Print the data below exactly, but only the lines from the one containing "API Gateway provides WebSocket" down to the one containing "The app developer is", inclusive.

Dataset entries
:::::

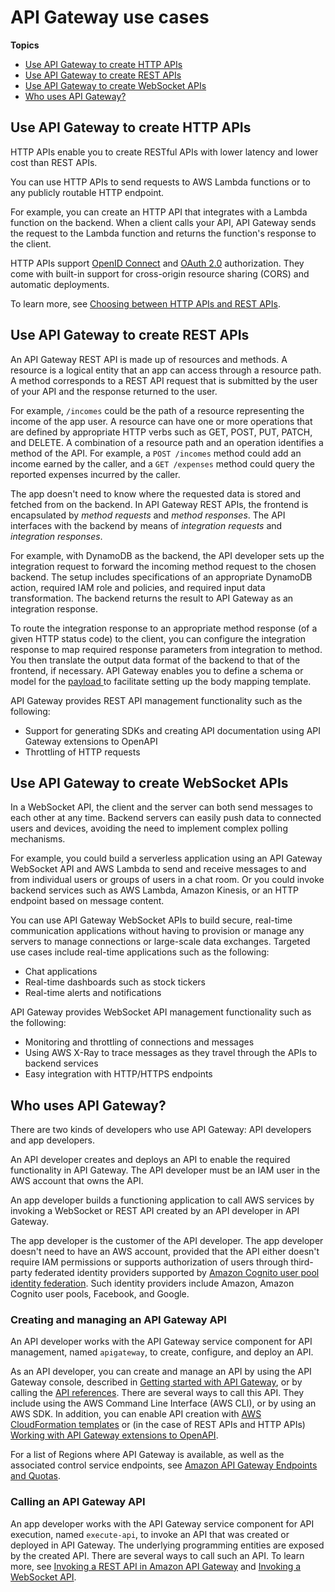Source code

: # API Gateway use cases<a name="api-gateway-overview-developer-experience"></a>

**Topics**
+ [Use API Gateway to create HTTP APIs](#api-gateway-overview-http)
+ [Use API Gateway to create REST APIs](#api-gateway-overview-rest)
+ [Use API Gateway to create WebSocket APIs](#api-gateway-overview-websocket)
+ [Who uses API Gateway?](#apigateway-who-uses-api-gateway)

## Use API Gateway to create HTTP APIs<a name="api-gateway-overview-http"></a>

HTTP APIs enable you to create RESTful APIs with lower latency and lower cost than REST APIs\.

You can use HTTP APIs to send requests to AWS Lambda functions or to any publicly routable HTTP endpoint\.

For example, you can create an HTTP API that integrates with a Lambda function on the backend\. When a client calls your API, API Gateway sends the request to the Lambda function and returns the function's response to the client\.

HTTP APIs support [OpenID Connect](https://openid.net/connect/) and [OAuth 2\.0](https://oauth.net/2/) authorization\. They come with built\-in support for cross\-origin resource sharing \(CORS\) and automatic deployments\.

To learn more, see [Choosing between HTTP APIs and REST APIs](http-api-vs-rest.md)\.

## Use API Gateway to create REST APIs<a name="api-gateway-overview-rest"></a>

An API Gateway REST API is made up of resources and methods\. A resource is a logical entity that an app can access through a resource path\. A method corresponds to a REST API request that is submitted by the user of your API and the response returned to the user\. 

For example, `/incomes` could be the path of a resource representing the income of the app user\. A resource can have one or more operations that are defined by appropriate HTTP verbs such as GET, POST, PUT, PATCH, and DELETE\. A combination of a resource path and an operation identifies a method of the API\. For example, a `POST /incomes` method could add an income earned by the caller, and a `GET /expenses` method could query the reported expenses incurred by the caller\. 

The app doesn't need to know where the requested data is stored and fetched from on the backend\. In API Gateway REST APIs, the frontend is encapsulated by *method requests* and *method responses*\. The API interfaces with the backend by means of *integration requests* and *integration responses*\.

For example, with DynamoDB as the backend, the API developer sets up the integration request to forward the incoming method request to the chosen backend\. The setup includes specifications of an appropriate DynamoDB action, required IAM role and policies, and required input data transformation\. The backend returns the result to API Gateway as an integration response\. 

To route the integration response to an appropriate method response \(of a given HTTP status code\) to the client, you can configure the integration response to map required response parameters from integration to method\. You then translate the output data format of the backend to that of the frontend, if necessary\. API Gateway enables you to define a schema or model for the [payload ](https://en.wikipedia.org/wiki/Payload_(computing)) to facilitate setting up the body mapping template\.

API Gateway provides REST API management functionality such as the following:
+ Support for generating SDKs and creating API documentation using API Gateway extensions to OpenAPI
+ Throttling of HTTP requests

## Use API Gateway to create WebSocket APIs<a name="api-gateway-overview-websocket"></a>

In a WebSocket API, the client and the server can both send messages to each other at any time\. Backend servers can easily push data to connected users and devices, avoiding the need to implement complex polling mechanisms\.

For example, you could build a serverless application using an API Gateway WebSocket API and AWS Lambda to send and receive messages to and from individual users or groups of users in a chat room\. Or you could invoke backend services such as AWS Lambda, Amazon Kinesis, or an HTTP endpoint based on message content\.

You can use API Gateway WebSocket APIs to build secure, real\-time communication applications without having to provision or manage any servers to manage connections or large\-scale data exchanges\. Targeted use cases include real\-time applications such as the following:
+ Chat applications
+ Real\-time dashboards such as stock tickers
+ Real\-time alerts and notifications

API Gateway provides WebSocket API management functionality such as the following:
+ Monitoring and throttling of connections and messages
+ Using AWS X\-Ray to trace messages as they travel through the APIs to backend services
+ Easy integration with HTTP/HTTPS endpoints

## Who uses API Gateway?<a name="apigateway-who-uses-api-gateway"></a>

There are two kinds of developers who use API Gateway: API developers and app developers\.

An API developer creates and deploys an API to enable the required functionality in API Gateway\. The API developer must be an IAM user in the AWS account that owns the API\.

An app developer builds a functioning application to call AWS services by invoking a WebSocket or REST API created by an API developer in API Gateway\.

The app developer is the customer of the API developer\. The app developer doesn't need to have an AWS account, provided that the API either doesn't require IAM permissions or supports authorization of users through third\-party federated identity providers supported by [Amazon Cognito user pool identity federation](https://docs.aws.amazon.com/cognito/latest/developerguide/)\. Such identity providers include Amazon, Amazon Cognito user pools, Facebook, and Google\.

### Creating and managing an API Gateway API<a name="api-gateway-overview-developer-experience-managing-api"></a>

An API developer works with the API Gateway service component for API management, named `apigateway`, to create, configure, and deploy an API\.

As an API developer, you can create and manage an API by using the API Gateway console, described in [Getting started with API Gateway](getting-started.md), or by calling the [API references](api-ref.md)\. There are several ways to call this API\. They include using the AWS Command Line Interface \(AWS CLI\), or by using an AWS SDK\. In addition, you can enable API creation with [AWS CloudFormation templates](https://docs.aws.amazon.com/AWSCloudFormation/latest/UserGuide/template-reference.html) or \(in the case of REST APIs and HTTP APIs\) [Working with API Gateway extensions to OpenAPI](api-gateway-swagger-extensions.md)\. 

For a list of Regions where API Gateway is available, as well as the associated control service endpoints, see [Amazon API Gateway Endpoints and Quotas](https://docs.aws.amazon.com/general/latest/gr/apigateway.html)\.

### Calling an API Gateway API<a name="api-gateway-overview-developer-experience-invoking-api"></a>

An app developer works with the API Gateway service component for API execution, named `execute-api`, to invoke an API that was created or deployed in API Gateway\. The underlying programming entities are exposed by the created API\. There are several ways to call such an API\. To learn more, see [Invoking a REST API in Amazon API Gateway](how-to-call-api.md) and [Invoking a WebSocket API](apigateway-how-to-call-websocket-api.md)\.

:::::

Answer to this task:
API Gateway provides WebSocket API management functionality such as the following:
+ Monitoring and throttling of connections and messages
+ Using AWS X\-Ray to trace messages as they travel through the APIs to backend services
+ Easy integration with HTTP/HTTPS endpoints

## Who uses API Gateway?<a name="apigateway-who-uses-api-gateway"></a>

There are two kinds of developers who use API Gateway: API developers and app developers\.

An API developer creates and deploys an API to enable the required functionality in API Gateway\. The API developer must be an IAM user in the AWS account that owns the API\.

An app developer builds a functioning application to call AWS services by invoking a WebSocket or REST API created by an API developer in API Gateway\.

The app developer is the customer of the API developer\. The app developer doesn't need to have an AWS account, provided that the API either doesn't require IAM permissions or supports authorization of users through third\-party federated identity providers supported by [Amazon Cognito user pool identity federation](https://docs.aws.amazon.com/cognito/latest/developerguide/)\. Such identity providers include Amazon, Amazon Cognito user pools, Facebook, and Google\.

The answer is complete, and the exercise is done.